Cette obsession surhumaine fait du Père l’exemple de l’amour paternelle pas sur le plan pratique mais sur le plan charnel. Il est bien de tout sacrifier au service de nos enfants mais dans la limite du contrôlable. L’erreur de Goriot et de laisser ses filler prendre des décisions immorales sans oser les contredire sous peine de leur causer le malheur. Mais le vrai malheur c’est de lisser des adolescentes agir à leur bon gré en mettant en jeu leur avenir et celui de ceux qui les entouraient (Goriot et Rastignac en l’occurrence).
En réalité Balzac à travers son roman donne à voir deux sortes de paternité : une charnelle représenté par le modèle de Goriot et ses filles, et une autre paternité moral qui lie Vautrin à Eugène de Rastignac.
Sur le plan moral Goriot n’est pas un bon exemple car son amour démesuré pour ses filles lui permet de manifester des actes contradictoires ce qui a choqué à maintes reprises Rastignac chose dont il s’est rendu comte le jour même de l’enterrement du vieux dans un climat de désert et d’abandon total. Et l’institution familiale, et l’institution religieuse sont indifférentes aux conditions déplorables du miséreux. Le dernier mot est celui du protagoniste qui décide de prendre la revanche pour fuir le destin de son maître et s’approprier une fortune moteur essentiel pour une vie digne dans une société animée par les mouvements spéculatifs, et où, seul le riche a le mérite de mener sa vie à son bon gré.
IV- Conclusion
Cette modeste recherche nous a permis de faire le point sur la nature de la relation qui lie Goriot à ses deux filles et l’impact de cette relation basée sur un amour fou et unilatéral sur les personnages en question. Ainsi a-t-on déduit que le vieux Goriot a mal géré l’éducation de ses filles qui l’ont abandonné même dans les circonstances les plus critiques générant par le fait même un drame qui a ruiné la vie de leur père.
Nous avons également constaté que Rastignac a tiré une leçon des événements qui ont traversé la vie de son compagnon en décidant le jour de l’enterrement de Goriot de s’identifier à Vautrin et commence dès lors sa conquête d’un monde féminin aristocratique.

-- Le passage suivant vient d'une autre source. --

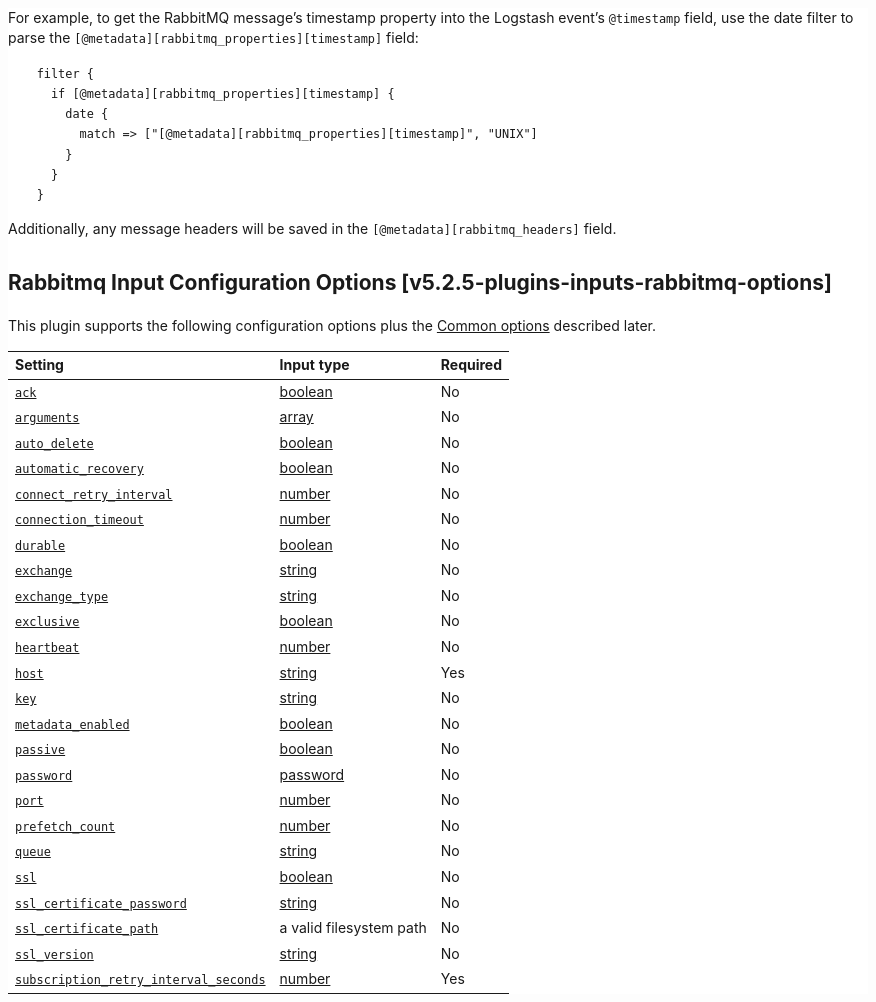 For example, to get the RabbitMQ message’s timestamp property into the Logstash event’s `@timestamp` field, use the date filter to parse the `[@metadata][rabbitmq_properties][timestamp]` field:

```
    filter {
      if [@metadata][rabbitmq_properties][timestamp] {
        date {
          match => ["[@metadata][rabbitmq_properties][timestamp]", "UNIX"]
        }
      }
    }
```

Additionally, any message headers will be saved in the `[@metadata][rabbitmq_headers]` field.

## Rabbitmq Input Configuration Options [v5.2.5-plugins-inputs-rabbitmq-options]

This plugin supports the following configuration options plus the [Common options](v5-2-5-plugins-inputs-rabbitmq.md#v5.2.5-plugins-inputs-rabbitmq-common-options) described later.

| Setting | Input type | Required |
| :- | :- | :- |
| [`ack`](v5-2-5-plugins-inputs-rabbitmq.md#v5.2.5-plugins-inputs-rabbitmq-ack) | [boolean](/lsr/value-types.md#boolean) | No |
| [`arguments`](v5-2-5-plugins-inputs-rabbitmq.md#v5.2.5-plugins-inputs-rabbitmq-arguments) | [array](/lsr/value-types.md#array) | No |
| [`auto_delete`](v5-2-5-plugins-inputs-rabbitmq.md#v5.2.5-plugins-inputs-rabbitmq-auto_delete) | [boolean](/lsr/value-types.md#boolean) | No |
| [`automatic_recovery`](v5-2-5-plugins-inputs-rabbitmq.md#v5.2.5-plugins-inputs-rabbitmq-automatic_recovery) | [boolean](/lsr/value-types.md#boolean) | No |
| [`connect_retry_interval`](v5-2-5-plugins-inputs-rabbitmq.md#v5.2.5-plugins-inputs-rabbitmq-connect_retry_interval) | [number](/lsr/value-types.md#number) | No |
| [`connection_timeout`](v5-2-5-plugins-inputs-rabbitmq.md#v5.2.5-plugins-inputs-rabbitmq-connection_timeout) | [number](/lsr/value-types.md#number) | No |
| [`durable`](v5-2-5-plugins-inputs-rabbitmq.md#v5.2.5-plugins-inputs-rabbitmq-durable) | [boolean](/lsr/value-types.md#boolean) | No |
| [`exchange`](v5-2-5-plugins-inputs-rabbitmq.md#v5.2.5-plugins-inputs-rabbitmq-exchange) | [string](/lsr/value-types.md#string) | No |
| [`exchange_type`](v5-2-5-plugins-inputs-rabbitmq.md#v5.2.5-plugins-inputs-rabbitmq-exchange_type) | [string](/lsr/value-types.md#string) | No |
| [`exclusive`](v5-2-5-plugins-inputs-rabbitmq.md#v5.2.5-plugins-inputs-rabbitmq-exclusive) | [boolean](/lsr/value-types.md#boolean) | No |
| [`heartbeat`](v5-2-5-plugins-inputs-rabbitmq.md#v5.2.5-plugins-inputs-rabbitmq-heartbeat) | [number](/lsr/value-types.md#number) | No |
| [`host`](v5-2-5-plugins-inputs-rabbitmq.md#v5.2.5-plugins-inputs-rabbitmq-host) | [string](/lsr/value-types.md#string) | Yes |
| [`key`](v5-2-5-plugins-inputs-rabbitmq.md#v5.2.5-plugins-inputs-rabbitmq-key) | [string](/lsr/value-types.md#string) | No |
| [`metadata_enabled`](v5-2-5-plugins-inputs-rabbitmq.md#v5.2.5-plugins-inputs-rabbitmq-metadata_enabled) | [boolean](/lsr/value-types.md#boolean) | No |
| [`passive`](v5-2-5-plugins-inputs-rabbitmq.md#v5.2.5-plugins-inputs-rabbitmq-passive) | [boolean](/lsr/value-types.md#boolean) | No |
| [`password`](v5-2-5-plugins-inputs-rabbitmq.md#v5.2.5-plugins-inputs-rabbitmq-password) | [password](/lsr/value-types.md#password) | No |
| [`port`](v5-2-5-plugins-inputs-rabbitmq.md#v5.2.5-plugins-inputs-rabbitmq-port) | [number](/lsr/value-types.md#number) | No |
| [`prefetch_count`](v5-2-5-plugins-inputs-rabbitmq.md#v5.2.5-plugins-inputs-rabbitmq-prefetch_count) | [number](/lsr/value-types.md#number) | No |
| [`queue`](v5-2-5-plugins-inputs-rabbitmq.md#v5.2.5-plugins-inputs-rabbitmq-queue) | [string](/lsr/value-types.md#string) | No |
| [`ssl`](v5-2-5-plugins-inputs-rabbitmq.md#v5.2.5-plugins-inputs-rabbitmq-ssl) | [boolean](/lsr/value-types.md#boolean) | No |
| [`ssl_certificate_password`](v5-2-5-plugins-inputs-rabbitmq.md#v5.2.5-plugins-inputs-rabbitmq-ssl_certificate_password) | [string](/lsr/value-types.md#string) | No |
| [`ssl_certificate_path`](v5-2-5-plugins-inputs-rabbitmq.md#v5.2.5-plugins-inputs-rabbitmq-ssl_certificate_path) | a valid filesystem path | No |
| [`ssl_version`](v5-2-5-plugins-inputs-rabbitmq.md#v5.2.5-plugins-inputs-rabbitmq-ssl_version) | [string](/lsr/value-types.md#string) | No |
| [`subscription_retry_interval_seconds`](v5-2-5-plugins-inputs-rabbitmq.md#v5.2.5-plugins-inputs-rabbitmq-subscription_retry_interval_seconds) | [number](/lsr/value-types.md#number) | Yes |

La compagnie et les préceptes de Goriot n’ont pas contenté, sur le plan moral, de détruire ses filles seulement car ils s’étendent pour concerner d’autres sujets incarnés en la personne de Rastignac. La paternité de Goriot atteint son summum et laisse derrière elles les ruines d’une éducation échouée et peu commune.
V-Bibliographie
- Honoré De Balzac, « Le Père Goriot », édition Flammarion.
- Profil d’une œuvre (41), résumé, personnages, thèmes.
- Pierre Barberis, « Le Père Goriot de Balzac : écriture, structure, signification (Larousse, « thème et textes », 1972).